● **WHAT THE TASK ASKS**
Copy every line below where the string "directory" is found.

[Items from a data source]
_ _ _

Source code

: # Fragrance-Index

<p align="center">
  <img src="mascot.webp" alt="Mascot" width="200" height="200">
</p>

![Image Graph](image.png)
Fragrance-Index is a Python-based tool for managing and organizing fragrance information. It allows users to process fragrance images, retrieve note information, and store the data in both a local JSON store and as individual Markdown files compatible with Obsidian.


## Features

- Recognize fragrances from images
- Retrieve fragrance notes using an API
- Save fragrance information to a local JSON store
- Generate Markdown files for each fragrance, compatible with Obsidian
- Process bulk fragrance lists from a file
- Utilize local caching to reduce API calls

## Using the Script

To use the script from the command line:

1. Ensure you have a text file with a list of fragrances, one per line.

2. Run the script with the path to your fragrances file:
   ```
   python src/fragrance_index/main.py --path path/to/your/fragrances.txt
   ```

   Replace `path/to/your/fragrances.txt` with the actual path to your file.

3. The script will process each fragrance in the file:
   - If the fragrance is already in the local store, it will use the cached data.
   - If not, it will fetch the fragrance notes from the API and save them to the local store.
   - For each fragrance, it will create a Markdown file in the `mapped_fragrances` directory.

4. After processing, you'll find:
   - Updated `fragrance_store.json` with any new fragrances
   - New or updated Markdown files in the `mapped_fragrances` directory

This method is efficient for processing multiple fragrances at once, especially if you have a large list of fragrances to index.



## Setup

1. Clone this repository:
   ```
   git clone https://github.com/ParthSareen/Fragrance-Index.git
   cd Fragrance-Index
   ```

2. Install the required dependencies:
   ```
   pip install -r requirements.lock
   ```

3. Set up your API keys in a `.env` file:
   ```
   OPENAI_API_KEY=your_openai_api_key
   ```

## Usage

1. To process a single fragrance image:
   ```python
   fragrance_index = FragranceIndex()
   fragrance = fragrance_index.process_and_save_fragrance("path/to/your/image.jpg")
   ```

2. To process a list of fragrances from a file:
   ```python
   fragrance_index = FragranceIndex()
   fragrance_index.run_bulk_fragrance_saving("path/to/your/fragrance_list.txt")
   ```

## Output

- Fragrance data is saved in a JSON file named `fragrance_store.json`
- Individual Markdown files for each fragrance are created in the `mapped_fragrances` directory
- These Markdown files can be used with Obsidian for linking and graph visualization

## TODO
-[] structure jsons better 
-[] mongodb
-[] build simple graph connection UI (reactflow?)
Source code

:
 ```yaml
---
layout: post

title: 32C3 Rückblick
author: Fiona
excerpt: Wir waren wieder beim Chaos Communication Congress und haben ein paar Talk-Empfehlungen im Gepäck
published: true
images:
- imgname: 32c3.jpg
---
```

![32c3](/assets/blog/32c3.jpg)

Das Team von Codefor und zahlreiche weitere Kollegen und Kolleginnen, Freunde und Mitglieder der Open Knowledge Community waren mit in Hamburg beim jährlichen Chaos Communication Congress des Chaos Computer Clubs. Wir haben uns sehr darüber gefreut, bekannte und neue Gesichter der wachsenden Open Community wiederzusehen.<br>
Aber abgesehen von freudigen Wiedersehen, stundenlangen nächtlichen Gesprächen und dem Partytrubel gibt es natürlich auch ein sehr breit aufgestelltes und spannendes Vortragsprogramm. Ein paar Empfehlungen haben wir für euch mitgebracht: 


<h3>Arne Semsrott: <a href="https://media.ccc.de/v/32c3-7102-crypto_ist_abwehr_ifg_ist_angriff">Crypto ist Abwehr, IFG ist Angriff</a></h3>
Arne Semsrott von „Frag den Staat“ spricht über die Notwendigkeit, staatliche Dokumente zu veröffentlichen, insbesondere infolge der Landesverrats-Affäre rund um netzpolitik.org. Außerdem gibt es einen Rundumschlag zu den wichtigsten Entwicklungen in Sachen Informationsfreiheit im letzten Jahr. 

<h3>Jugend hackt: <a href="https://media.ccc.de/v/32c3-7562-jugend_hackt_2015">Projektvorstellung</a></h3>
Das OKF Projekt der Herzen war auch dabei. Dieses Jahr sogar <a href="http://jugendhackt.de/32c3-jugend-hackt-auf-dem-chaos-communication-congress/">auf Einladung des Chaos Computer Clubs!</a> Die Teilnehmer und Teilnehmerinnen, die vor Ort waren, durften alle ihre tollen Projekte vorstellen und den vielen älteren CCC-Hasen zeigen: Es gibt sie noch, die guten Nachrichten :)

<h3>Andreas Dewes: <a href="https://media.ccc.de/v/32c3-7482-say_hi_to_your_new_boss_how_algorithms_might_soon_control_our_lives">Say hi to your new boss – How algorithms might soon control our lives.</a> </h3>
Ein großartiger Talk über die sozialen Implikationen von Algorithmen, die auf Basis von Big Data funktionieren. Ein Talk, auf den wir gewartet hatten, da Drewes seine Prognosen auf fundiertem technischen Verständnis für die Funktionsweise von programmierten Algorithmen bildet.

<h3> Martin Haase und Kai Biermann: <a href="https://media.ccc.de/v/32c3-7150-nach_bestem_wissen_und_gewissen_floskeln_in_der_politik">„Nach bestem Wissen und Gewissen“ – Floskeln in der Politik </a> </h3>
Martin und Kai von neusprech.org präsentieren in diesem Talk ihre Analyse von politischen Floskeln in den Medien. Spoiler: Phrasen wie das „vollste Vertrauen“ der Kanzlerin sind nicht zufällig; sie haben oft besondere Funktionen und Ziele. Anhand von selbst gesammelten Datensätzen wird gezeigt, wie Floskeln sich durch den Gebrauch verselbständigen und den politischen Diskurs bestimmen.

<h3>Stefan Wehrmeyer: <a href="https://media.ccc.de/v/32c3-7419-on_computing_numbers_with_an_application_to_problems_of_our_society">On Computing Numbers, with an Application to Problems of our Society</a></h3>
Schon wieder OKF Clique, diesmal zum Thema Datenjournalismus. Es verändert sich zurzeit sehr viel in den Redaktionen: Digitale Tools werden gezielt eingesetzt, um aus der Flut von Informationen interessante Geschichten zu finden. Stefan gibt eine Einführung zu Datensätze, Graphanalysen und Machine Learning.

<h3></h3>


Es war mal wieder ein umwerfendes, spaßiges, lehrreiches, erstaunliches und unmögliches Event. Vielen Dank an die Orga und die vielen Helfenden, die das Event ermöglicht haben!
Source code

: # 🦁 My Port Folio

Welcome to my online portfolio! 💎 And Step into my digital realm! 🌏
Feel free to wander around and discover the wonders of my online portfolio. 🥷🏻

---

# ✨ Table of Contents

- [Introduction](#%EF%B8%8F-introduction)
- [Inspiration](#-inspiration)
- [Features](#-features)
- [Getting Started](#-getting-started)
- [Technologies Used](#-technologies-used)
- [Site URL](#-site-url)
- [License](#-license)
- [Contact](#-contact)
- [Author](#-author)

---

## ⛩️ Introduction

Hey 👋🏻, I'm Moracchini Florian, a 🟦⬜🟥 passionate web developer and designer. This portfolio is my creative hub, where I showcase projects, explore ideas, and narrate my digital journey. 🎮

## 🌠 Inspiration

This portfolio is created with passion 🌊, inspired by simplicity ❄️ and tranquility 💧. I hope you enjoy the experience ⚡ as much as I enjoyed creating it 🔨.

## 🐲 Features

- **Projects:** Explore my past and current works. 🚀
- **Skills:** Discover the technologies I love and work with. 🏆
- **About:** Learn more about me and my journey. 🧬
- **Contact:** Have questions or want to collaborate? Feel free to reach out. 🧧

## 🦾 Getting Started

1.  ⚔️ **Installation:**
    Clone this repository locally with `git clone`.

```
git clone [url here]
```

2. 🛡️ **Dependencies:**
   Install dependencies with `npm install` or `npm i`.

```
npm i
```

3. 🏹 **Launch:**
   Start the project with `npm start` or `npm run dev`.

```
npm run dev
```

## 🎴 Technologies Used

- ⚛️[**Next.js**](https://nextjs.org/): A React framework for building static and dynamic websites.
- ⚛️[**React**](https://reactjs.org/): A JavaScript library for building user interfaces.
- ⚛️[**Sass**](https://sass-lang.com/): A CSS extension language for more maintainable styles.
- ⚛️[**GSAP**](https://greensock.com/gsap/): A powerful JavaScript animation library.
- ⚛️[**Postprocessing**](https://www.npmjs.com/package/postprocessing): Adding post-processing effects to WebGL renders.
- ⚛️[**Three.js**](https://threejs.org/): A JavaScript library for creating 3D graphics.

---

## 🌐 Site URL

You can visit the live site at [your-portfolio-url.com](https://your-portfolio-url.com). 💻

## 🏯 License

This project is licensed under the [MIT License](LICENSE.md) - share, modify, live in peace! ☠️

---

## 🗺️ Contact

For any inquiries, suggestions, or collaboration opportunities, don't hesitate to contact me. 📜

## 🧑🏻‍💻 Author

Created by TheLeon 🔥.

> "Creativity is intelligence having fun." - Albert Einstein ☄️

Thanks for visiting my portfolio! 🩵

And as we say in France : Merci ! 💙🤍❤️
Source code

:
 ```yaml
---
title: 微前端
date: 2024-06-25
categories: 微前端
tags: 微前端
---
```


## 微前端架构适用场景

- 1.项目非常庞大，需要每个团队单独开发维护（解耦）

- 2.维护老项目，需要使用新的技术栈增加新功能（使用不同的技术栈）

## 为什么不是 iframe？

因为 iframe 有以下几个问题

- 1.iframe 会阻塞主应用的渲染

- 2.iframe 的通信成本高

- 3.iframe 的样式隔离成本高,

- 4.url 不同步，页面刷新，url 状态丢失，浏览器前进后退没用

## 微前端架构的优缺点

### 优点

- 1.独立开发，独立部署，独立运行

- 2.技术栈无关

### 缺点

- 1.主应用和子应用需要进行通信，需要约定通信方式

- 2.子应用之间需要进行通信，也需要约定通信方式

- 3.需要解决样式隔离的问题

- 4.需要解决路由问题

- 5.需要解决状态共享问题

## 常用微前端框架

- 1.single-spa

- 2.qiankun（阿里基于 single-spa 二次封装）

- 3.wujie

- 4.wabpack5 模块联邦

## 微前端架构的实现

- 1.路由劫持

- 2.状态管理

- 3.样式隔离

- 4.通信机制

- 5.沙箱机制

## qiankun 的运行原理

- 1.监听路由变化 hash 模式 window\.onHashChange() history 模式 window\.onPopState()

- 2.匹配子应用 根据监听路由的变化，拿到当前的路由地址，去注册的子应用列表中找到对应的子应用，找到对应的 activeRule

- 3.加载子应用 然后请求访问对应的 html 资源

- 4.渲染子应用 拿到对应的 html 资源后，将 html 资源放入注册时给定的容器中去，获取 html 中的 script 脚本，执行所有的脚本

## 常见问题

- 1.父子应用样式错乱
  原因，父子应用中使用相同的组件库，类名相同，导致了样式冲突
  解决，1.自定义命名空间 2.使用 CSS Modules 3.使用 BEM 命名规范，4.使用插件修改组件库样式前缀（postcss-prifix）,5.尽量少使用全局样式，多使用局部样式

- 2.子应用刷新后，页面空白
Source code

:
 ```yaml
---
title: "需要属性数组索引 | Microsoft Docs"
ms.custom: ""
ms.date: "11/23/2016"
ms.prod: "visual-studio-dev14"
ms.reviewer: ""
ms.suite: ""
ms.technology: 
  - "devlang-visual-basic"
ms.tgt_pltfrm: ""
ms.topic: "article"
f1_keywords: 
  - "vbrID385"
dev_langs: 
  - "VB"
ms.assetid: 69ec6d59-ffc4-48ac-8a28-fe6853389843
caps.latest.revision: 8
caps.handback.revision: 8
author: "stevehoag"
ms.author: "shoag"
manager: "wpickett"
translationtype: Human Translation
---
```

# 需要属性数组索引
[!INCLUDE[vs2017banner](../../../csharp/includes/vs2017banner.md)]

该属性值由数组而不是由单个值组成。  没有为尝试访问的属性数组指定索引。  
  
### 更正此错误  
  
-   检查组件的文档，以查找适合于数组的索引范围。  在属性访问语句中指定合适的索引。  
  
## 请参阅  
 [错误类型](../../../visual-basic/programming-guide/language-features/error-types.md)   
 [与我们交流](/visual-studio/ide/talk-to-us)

_ _ _

● **RESULT FOR THIS TASK**
   - For each fragrance, it will create a Markdown file in the `mapped_fragrances` directory.
   - New or updated Markdown files in the `mapped_fragrances` directory
- Individual Markdown files for each fragrance are created in the `mapped_fragrances` directory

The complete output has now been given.